Restate exactly the lines of the entries below, beginning with the first and ending with the line that holds "- Job posting templates". Pictures are not copied.

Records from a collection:
..........
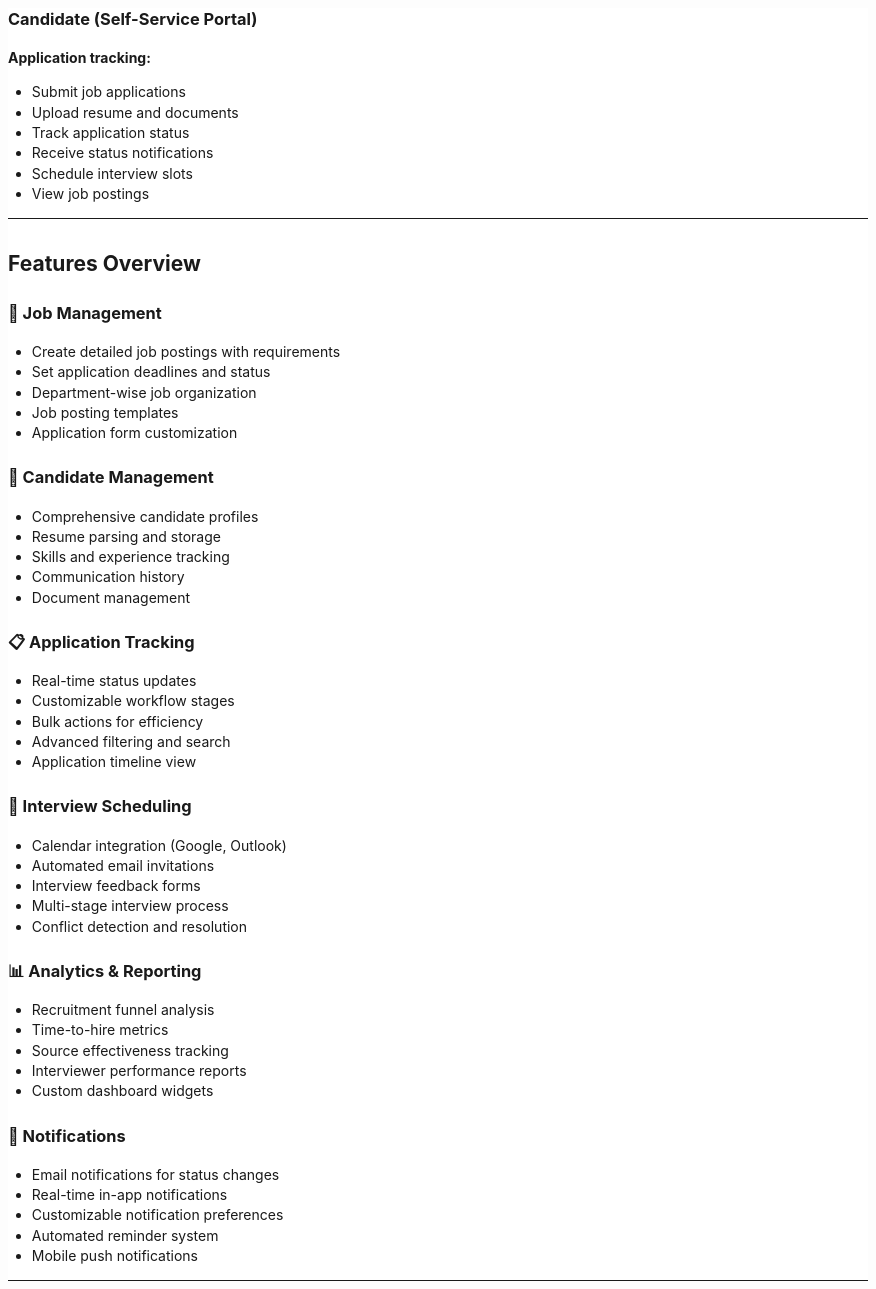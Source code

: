 ### Candidate (Self-Service Portal)
**Application tracking:**
- Submit job applications
- Upload resume and documents
- Track application status
- Receive status notifications
- Schedule interview slots
- View job postings

---

## Features Overview

### 🎯 Job Management
- Create detailed job postings with requirements
- Set application deadlines and status
- Department-wise job organization
- Job posting templates
- Application form customization

### 👥 Candidate Management
- Comprehensive candidate profiles
- Resume parsing and storage
- Skills and experience tracking
- Communication history
- Document management

### 📋 Application Tracking
- Real-time status updates
- Customizable workflow stages
- Bulk actions for efficiency
- Advanced filtering and search
- Application timeline view

### 📅 Interview Scheduling
- Calendar integration (Google, Outlook)
- Automated email invitations
- Interview feedback forms
- Multi-stage interview process
- Conflict detection and resolution

### 📊 Analytics & Reporting
- Recruitment funnel analysis
- Time-to-hire metrics
- Source effectiveness tracking
- Interviewer performance reports
- Custom dashboard widgets

### 🔔 Notifications
- Email notifications for status changes
- Real-time in-app notifications
- Customizable notification preferences
- Automated reminder system
- Mobile push notifications

---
..........
Response area:
Source code

: ### Candidate (Self-Service Portal)
**Application tracking:**
- Submit job applications
- Upload resume and documents
- Track application status
- Receive status notifications
- Schedule interview slots
- View job postings

---

## Features Overview

### 🎯 Job Management
- Create detailed job postings with requirements
- Set application deadlines and status
- Department-wise job organization
- Job posting templates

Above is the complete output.